The sound in the game doesn't appear to have any flaws. Various high-quality sounds can be heard all throughout the city jungle, from sudden gusts of wind to children's laughter. On top of that, SimCity 4 has a superb soundtrack with a large number of tunes at your disposal (you can play any of them at any time, and you can also import your own MP3 files if you like).
To ensure the growth of the SimCity community, the developers have also come up with the so-called SimCityscape multiplayer mode, which will surely increase the game's replay value even further. The SimCityscape gives players the opportunity to design and erect huge city districts and compete in cooperative multiplayer matches. Sadly, we didn't get the chance to try out this new mode online, but it's obvious that it's going to be big boost to the SimCity community.
In summary, this is without a doubt the best SimCity game so far. It is highly addictive and, as always, it has a very strong replay value. The game engrosses its player in a delightful little world of city managing. Being the mayor can be fun, but it can also be hard work. It's all about erecting houses and sky-scrapers, coping with the economy, and of course looking after your citizens - everything from their general welfare to education, health, traffic, and so on. Luckily, the interface is simpler than ever and each option and tool is on the screen right before you. I guess we have to thank The Sims for that. Also, there are several ways with which you can modify the land before you start building the city of your dreams.

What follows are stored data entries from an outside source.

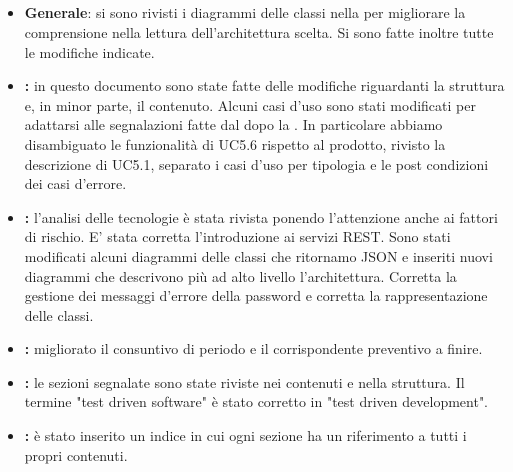 \documentclass[12pt,a4paper]{article}
\begin{document}
	\subsection{\RP{}}
	\begin{itemize}
		\item \textbf{Generale}: si sono rivisti i diagrammi delle classi nella \DP{}  per migliorare la comprensione nella lettura dell'architettura scelta. Si sono fatte inoltre tutte le modifiche indicate.
		\item \textbf{\AdR{}:} in questo documento sono state fatte delle modifiche  riguardanti la struttura e, in minor parte, il contenuto. Alcuni casi d'uso sono stati modificati per adattarsi  alle segnalazioni fatte dal  dopo la \RP. In particolare abbiamo disambiguato le funzionalità di UC5.6 rispetto al prodotto, rivisto la descrizione di UC5.1, separato i casi d'uso per tipologia e le post condizioni dei casi d'errore.
		\item \textbf{\DP{}:} l'analisi delle tecnologie è stata rivista ponendo l'attenzione anche ai fattori di rischio. E' stata corretta l'introduzione ai servizi REST. Sono stati modificati alcuni diagrammi delle classi che ritornamo JSON e inseriti nuovi diagrammi che descrivono più ad alto livello l'architettura. Corretta la gestione dei messaggi d'errore della password e corretta la rappresentazione delle classi.
	    \item \textbf{\PdP{}:} migliorato il consuntivo di periodo e il corrispondente preventivo a finire.
	    \item \textbf{\PdQ{}:} le sezioni segnalate sono state riviste nei contenuti e nella struttura. Il termine "test driven software" è stato corretto in "test driven development".
	    \item \textbf{\GL{}:} è stato inserito un indice in cui ogni sezione ha un riferimento a tutti i propri contenuti.
	\end{itemize}
	

	
\end{document}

It was hard to juggle with a great number problems in the economy, industry, and education, but with extra effort I was able to erect Vadarsville and watch it prosper and rise to glory. Cool! Add another one to the list of EA's top-sellers.
The improved interface, which makes things radically easier. The enhanced visuals - the developers strove to incorporate an amazing amount of details in the districts of your very own metropolis. Visually, the new engine takes the franchise to a new level. Excellent sounds. The music themes are never too dull or repetitive. A lot more fun than the previous SimCity games.
Zooming in and out may take a long time to load because the screen is overburdened with stuff like dense traffic, passersby, and other activities in the city.